SB-600 vs SB-800

Discussion in 'Nikon' started by efusco, Feb 3, 2004.

  1. Can someone please summarize the major differences b/w the SB-600 and
    SB-800. They have similar GN 38 for the 600 vs 36 for the 800 (which
    seems odd assuming the 800 is the better flash). The 800 has a built
    in slave I think. Anyone who's got a better grip on this than me,
    the specs I've seen don't make the distinction clear.

    I'll be getting one or the other when I get a D70 and want to make
    the right choice. I plan on getting a D2X when that eventually
    happens if that makes a difference.
    --evan
     
  2. Correction, the GN for the SB-600 is 30.
     
  3. The SB-600 is a tiny bit smaller (tenth of an inch or two, l/w/h); it is a tiny bit lighter (couple ounces); it doesn't quite cover wide angles the same way, but it does appear to offer equivalent lens (14mm) coverage nonetheless; it doesn't come with color filters and it uses a different catalog number for its color filters compared to the SB-800; the specs do not state that the SB600 has a tilt and swivel head but the photos sure LOOK as if it does. It is probably a bit less expensive than the SB-800, but my favorite online site for reality checks on prices (B&H photo) does not yet list the SB-600.

    If there are other differences, they sure didn't leap off the press releases at me. Both would seem to offer the same whiz-bang TTL modes on (or off!) the new D2H and D70 bodies.

    I used to advise folks to get the top-of-the-line unit for best dollar value and best compatibility. Unfortunately, Nikon appears to have created a compatibility headache for folks who bought SB-28DX and SB-80DX units when THEY were the top of the line. Upgrading to the newest Nikon digital SLR bodies evidently will leave those flash units incapable of any TTL modes (according to the available D70 specs at least).

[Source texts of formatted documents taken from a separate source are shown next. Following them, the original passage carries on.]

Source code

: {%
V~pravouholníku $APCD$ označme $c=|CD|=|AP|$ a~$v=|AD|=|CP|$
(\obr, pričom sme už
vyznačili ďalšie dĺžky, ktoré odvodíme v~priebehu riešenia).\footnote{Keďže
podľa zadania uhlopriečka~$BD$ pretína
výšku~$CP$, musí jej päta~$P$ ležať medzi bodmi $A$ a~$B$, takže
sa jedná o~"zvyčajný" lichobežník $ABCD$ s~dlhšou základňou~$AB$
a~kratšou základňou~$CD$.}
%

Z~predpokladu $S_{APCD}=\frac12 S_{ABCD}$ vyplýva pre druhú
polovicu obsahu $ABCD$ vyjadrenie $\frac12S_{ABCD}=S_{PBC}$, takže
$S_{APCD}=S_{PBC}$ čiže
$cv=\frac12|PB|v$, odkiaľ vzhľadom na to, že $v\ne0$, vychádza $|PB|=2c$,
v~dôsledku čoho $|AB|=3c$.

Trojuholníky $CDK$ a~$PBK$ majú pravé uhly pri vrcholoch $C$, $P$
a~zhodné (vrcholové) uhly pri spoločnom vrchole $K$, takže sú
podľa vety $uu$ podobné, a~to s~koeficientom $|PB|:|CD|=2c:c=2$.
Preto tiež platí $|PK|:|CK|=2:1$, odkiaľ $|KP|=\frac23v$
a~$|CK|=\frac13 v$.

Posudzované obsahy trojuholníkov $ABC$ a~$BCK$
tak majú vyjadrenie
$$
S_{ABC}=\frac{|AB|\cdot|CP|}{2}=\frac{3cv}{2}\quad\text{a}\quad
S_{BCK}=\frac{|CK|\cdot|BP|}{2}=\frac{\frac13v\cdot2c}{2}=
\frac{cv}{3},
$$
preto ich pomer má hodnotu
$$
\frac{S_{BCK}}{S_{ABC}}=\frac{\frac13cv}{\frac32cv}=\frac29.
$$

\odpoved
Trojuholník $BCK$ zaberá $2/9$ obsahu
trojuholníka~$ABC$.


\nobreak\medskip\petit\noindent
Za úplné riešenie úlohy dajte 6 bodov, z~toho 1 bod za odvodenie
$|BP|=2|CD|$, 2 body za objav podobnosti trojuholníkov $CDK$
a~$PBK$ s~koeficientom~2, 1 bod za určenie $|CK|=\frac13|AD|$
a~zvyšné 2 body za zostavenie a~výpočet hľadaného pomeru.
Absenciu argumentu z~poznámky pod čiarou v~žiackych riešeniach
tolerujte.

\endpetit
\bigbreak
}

    For now I'd hesitate to recommend any Nikon speedlight as the best choice for future compatibility. One could recommend the SB-800 as the best mix of pure grunt (guide number) and TTL compatiblity for this week, and then, I guess, buyers will have to cross their fingers that the $350 or $400 purchase price will continue to provide TTL functions on yet-to-come digital SLR models.

    Have fun...
     
  4. Thanks Jim,
    I actually thought this thread would generate a little more info (at least some crude "can't you read the specs yourself?"). There seems to be a suggestion that the 800s work better as both master and slave with a multi-flash set up, but the 600s also seem to be capable. Hopefully this will be a bit more clear when all the products are available. Knowing myself I'll go with the 800 for the extra "grunt" if for no other reason.